I really am completely new to this, so any guidance in terms of how to design and construct a chassis would be helpful.

(I’m particularly interested in what designs you use to eliminate weight from the sheet metal used in the chassis - I see people use ellipses, circles, rectangles, and triangles as cuts in the chassis walls to reduce weight).

Just curious - Have you seen 1114’s Kitbot on Steroids? (

If you haven’t, go look at it now.

If you have, tell me this: What does your custom chassis have that the KBoS doesn’t? In what way is it better? I’m not trying to tell you not to innovate a new chassis. Going custom is fun. I’ve been there, done that. But when it comes down to things, your custom chassis has to be REALLY GOOD (I’m talking 254 down to a science good) to be a better choice than the kitbot on steroids.

Too many times I’ve seen rookies or even veteran teams decide that they want to go custom, and then completely fail come competitions because they have a half-functional drivetrain.

Well, how good are you with the stress analysis tools with SW?

FRC teams use a variety of chassis designs. There probably isn’t one optimal design (no design is ever optimal in all aspects, only optimal for a particular application). 2473 has used a mix of custom welded chassis and the kit base chassis. I’ve heard of other teams using sheet metal chassis. The base function of the chassis is to support the drivetrain, control system, and manipulators. Now there are a bunch of ways to organize this, and that should be the decision of your team. Such ways include discrete modules that bolt onto the chassis, fully integrated systems, etc. Each has their own advantages and disadvantages, but in each scheme, the chassis is the backbone and support for everything.

In other words, the chassis must be strong and rigid enough to support the entire weight of the robot as it is moving and getting banged around. Note too that the robot must be stable as it corners (robots don’t get up after tipping), so the center of gravity for the robot should be fairly low. Eliminating weight in the chassis may not be the best idea, but again that is dependent upon your chosen design criteria.

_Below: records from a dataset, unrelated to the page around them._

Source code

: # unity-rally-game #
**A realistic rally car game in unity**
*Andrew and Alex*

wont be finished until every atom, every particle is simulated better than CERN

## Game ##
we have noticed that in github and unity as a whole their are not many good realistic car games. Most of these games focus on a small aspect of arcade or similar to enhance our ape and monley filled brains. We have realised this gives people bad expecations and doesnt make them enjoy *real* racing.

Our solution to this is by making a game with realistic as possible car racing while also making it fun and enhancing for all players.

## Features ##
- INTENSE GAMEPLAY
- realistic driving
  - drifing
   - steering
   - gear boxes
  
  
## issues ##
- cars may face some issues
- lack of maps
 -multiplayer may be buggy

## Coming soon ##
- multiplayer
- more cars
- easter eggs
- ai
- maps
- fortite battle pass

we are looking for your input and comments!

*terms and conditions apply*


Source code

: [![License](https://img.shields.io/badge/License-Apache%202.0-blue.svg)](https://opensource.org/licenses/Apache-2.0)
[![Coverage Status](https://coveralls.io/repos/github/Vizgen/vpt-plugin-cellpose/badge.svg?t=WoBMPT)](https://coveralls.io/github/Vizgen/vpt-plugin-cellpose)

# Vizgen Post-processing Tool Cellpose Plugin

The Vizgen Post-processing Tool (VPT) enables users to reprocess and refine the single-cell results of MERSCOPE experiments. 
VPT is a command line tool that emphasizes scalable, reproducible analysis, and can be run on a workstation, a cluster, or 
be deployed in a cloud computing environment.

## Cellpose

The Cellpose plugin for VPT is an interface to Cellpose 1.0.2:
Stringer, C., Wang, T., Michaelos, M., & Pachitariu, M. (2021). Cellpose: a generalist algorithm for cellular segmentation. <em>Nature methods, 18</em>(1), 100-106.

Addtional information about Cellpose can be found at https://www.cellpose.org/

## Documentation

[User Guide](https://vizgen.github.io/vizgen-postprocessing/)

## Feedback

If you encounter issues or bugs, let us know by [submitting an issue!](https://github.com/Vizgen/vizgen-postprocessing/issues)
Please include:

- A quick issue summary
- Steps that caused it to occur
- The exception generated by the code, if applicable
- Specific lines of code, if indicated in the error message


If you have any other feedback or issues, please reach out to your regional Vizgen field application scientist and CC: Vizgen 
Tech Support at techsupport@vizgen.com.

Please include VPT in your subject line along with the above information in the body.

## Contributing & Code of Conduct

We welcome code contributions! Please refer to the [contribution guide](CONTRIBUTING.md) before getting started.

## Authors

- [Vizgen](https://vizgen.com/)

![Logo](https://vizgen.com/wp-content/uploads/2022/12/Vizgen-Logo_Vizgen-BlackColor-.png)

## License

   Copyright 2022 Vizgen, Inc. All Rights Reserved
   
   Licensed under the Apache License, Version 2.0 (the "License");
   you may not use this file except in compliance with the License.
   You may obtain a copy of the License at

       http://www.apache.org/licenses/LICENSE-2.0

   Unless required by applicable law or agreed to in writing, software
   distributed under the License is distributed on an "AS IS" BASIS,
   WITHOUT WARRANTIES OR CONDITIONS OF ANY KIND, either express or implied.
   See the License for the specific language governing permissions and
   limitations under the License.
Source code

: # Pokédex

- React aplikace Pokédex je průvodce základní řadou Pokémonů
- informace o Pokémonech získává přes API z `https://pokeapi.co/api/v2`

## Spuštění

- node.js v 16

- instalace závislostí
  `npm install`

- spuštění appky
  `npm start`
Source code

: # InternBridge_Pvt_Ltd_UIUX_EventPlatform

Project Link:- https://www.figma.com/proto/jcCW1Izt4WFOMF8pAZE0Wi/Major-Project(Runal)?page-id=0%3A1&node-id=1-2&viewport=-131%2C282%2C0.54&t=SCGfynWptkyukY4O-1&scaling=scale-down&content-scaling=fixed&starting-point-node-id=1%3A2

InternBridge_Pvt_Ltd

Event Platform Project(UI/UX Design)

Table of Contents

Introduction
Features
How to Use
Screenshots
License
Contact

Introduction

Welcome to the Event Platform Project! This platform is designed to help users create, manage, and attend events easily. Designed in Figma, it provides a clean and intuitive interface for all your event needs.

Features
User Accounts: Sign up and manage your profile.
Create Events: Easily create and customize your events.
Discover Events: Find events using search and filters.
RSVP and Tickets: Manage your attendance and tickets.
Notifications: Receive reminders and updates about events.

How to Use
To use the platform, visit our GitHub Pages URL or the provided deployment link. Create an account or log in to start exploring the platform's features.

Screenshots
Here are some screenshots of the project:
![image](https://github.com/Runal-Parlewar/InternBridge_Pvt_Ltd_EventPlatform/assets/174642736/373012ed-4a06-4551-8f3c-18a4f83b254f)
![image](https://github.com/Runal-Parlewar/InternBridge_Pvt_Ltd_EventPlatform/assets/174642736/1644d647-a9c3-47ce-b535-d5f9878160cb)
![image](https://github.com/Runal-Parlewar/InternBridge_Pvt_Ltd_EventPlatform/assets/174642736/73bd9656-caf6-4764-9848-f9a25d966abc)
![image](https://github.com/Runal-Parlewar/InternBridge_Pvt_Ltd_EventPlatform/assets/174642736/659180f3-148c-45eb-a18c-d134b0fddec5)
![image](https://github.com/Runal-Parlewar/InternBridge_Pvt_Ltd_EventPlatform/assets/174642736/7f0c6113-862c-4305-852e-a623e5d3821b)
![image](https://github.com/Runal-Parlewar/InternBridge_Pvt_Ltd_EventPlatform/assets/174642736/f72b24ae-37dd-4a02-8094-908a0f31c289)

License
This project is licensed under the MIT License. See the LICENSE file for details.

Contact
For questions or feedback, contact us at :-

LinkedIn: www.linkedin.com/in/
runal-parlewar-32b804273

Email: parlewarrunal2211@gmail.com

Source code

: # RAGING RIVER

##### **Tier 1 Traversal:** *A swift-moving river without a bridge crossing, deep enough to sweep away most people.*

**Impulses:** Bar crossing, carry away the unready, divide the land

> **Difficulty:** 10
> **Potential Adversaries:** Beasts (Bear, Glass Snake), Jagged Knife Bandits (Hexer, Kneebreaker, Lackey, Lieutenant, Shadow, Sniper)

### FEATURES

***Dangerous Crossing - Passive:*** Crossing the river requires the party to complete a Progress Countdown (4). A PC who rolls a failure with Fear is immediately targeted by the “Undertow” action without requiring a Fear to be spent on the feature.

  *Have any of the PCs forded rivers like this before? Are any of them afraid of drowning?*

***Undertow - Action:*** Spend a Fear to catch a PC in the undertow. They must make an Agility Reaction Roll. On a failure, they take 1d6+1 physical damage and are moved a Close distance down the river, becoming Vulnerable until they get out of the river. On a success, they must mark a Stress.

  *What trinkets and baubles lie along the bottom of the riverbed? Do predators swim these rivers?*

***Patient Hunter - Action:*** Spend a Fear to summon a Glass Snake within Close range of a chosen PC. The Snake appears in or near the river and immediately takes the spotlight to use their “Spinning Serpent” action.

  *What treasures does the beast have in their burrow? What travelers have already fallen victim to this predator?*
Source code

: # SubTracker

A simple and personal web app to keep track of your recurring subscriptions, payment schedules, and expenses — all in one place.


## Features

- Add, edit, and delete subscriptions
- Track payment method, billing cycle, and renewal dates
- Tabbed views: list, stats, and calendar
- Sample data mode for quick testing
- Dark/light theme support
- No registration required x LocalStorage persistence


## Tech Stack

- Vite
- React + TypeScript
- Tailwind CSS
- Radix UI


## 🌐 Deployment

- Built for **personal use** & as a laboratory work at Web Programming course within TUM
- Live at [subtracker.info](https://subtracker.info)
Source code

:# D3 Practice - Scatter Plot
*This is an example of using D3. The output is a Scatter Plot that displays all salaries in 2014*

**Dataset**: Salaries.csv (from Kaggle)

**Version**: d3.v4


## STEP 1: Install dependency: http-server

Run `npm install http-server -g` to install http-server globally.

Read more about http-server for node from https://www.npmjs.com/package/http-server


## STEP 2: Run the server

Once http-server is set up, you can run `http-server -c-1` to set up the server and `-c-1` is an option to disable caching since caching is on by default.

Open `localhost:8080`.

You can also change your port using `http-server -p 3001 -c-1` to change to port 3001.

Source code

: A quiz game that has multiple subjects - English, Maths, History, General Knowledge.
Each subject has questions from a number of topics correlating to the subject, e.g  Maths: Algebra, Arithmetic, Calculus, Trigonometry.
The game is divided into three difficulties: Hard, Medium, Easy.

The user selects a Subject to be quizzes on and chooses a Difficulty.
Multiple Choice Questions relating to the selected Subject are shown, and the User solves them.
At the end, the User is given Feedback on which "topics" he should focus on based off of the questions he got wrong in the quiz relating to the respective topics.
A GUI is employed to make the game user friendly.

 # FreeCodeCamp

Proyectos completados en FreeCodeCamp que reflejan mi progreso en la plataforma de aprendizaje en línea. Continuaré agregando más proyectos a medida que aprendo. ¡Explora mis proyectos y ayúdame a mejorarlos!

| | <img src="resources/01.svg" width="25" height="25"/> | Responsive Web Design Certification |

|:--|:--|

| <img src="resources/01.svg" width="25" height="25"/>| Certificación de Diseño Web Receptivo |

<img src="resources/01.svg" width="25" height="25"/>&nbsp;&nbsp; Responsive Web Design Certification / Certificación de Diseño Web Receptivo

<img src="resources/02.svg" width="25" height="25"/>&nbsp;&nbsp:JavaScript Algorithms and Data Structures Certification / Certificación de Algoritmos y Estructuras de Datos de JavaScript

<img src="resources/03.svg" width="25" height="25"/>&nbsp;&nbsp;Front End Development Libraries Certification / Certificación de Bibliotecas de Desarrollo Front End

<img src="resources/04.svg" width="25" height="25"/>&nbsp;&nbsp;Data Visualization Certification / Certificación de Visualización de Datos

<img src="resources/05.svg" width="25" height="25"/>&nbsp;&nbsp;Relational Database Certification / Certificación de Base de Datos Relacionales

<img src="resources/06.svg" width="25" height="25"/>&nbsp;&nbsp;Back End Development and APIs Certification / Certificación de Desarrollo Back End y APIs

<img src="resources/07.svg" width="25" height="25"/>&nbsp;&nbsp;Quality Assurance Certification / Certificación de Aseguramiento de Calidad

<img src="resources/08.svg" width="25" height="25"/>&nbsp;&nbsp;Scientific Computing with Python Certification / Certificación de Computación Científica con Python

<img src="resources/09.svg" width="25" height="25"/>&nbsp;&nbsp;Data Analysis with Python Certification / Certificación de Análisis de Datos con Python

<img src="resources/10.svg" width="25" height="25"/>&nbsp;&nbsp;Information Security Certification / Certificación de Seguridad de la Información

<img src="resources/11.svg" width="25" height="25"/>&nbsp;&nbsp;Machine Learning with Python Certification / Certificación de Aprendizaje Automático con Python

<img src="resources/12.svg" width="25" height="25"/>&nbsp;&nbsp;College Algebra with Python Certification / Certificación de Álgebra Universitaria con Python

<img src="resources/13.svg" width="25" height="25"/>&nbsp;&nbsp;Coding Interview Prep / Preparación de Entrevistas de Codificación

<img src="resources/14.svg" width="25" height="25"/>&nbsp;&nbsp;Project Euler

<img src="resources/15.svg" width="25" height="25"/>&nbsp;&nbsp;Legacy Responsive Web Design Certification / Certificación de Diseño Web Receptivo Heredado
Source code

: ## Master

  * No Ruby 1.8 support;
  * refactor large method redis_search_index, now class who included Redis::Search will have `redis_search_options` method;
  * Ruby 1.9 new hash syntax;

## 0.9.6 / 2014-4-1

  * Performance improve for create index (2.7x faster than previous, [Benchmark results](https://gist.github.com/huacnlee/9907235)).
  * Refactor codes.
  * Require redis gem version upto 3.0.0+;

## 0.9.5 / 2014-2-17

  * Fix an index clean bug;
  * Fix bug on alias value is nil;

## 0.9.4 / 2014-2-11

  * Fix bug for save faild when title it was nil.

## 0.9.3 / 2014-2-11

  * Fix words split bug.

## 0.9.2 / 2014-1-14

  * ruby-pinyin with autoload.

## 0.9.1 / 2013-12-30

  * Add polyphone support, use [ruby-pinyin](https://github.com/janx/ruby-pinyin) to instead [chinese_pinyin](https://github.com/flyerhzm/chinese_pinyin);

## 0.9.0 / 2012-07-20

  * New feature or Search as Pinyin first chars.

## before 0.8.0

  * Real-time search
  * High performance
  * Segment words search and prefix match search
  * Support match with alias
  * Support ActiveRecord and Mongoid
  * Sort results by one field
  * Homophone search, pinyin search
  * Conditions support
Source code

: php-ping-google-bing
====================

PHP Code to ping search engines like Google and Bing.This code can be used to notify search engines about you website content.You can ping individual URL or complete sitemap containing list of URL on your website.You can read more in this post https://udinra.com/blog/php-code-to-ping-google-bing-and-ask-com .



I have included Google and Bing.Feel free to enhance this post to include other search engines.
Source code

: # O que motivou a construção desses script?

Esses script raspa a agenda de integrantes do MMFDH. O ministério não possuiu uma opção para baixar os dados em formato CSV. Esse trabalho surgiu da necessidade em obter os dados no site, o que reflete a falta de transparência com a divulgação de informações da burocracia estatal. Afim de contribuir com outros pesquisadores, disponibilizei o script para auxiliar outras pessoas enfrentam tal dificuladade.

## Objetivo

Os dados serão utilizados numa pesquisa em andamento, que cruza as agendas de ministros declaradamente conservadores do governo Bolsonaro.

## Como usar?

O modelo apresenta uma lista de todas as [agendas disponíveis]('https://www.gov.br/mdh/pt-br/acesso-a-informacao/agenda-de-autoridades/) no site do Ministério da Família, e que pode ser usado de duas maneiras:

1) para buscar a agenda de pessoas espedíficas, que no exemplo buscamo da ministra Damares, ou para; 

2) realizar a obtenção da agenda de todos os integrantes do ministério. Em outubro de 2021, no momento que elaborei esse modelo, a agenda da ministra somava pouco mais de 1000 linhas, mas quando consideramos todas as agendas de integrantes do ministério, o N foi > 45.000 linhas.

I would suggest coming up with a couple concepts at this point. Look at the different drivetrains that are possible, and evaluate the strengths of each of those. Since you guys are in your second year, I imagine you don’t have many experienced student members, so I’d stick to a simple drivetrain (6wd or 4wd). Then, look at some ways of mounting such a drivetrain. The kit chassis is okay. It’s not particularly rigid, but it’s fairly modular and will take a fair beating. Welded aluminum chassis give some more room for customization, but they do require a design and an understanding of the manufacturing process. To my understanding, sheet metal chassis are completely custom, but require a full design prior to manufacture. When you do design these chassis, remember your factors of safety, and do as much analysis and prototyping as possible. Once you commit to a particular design, you may not have time to redesign it if it fails.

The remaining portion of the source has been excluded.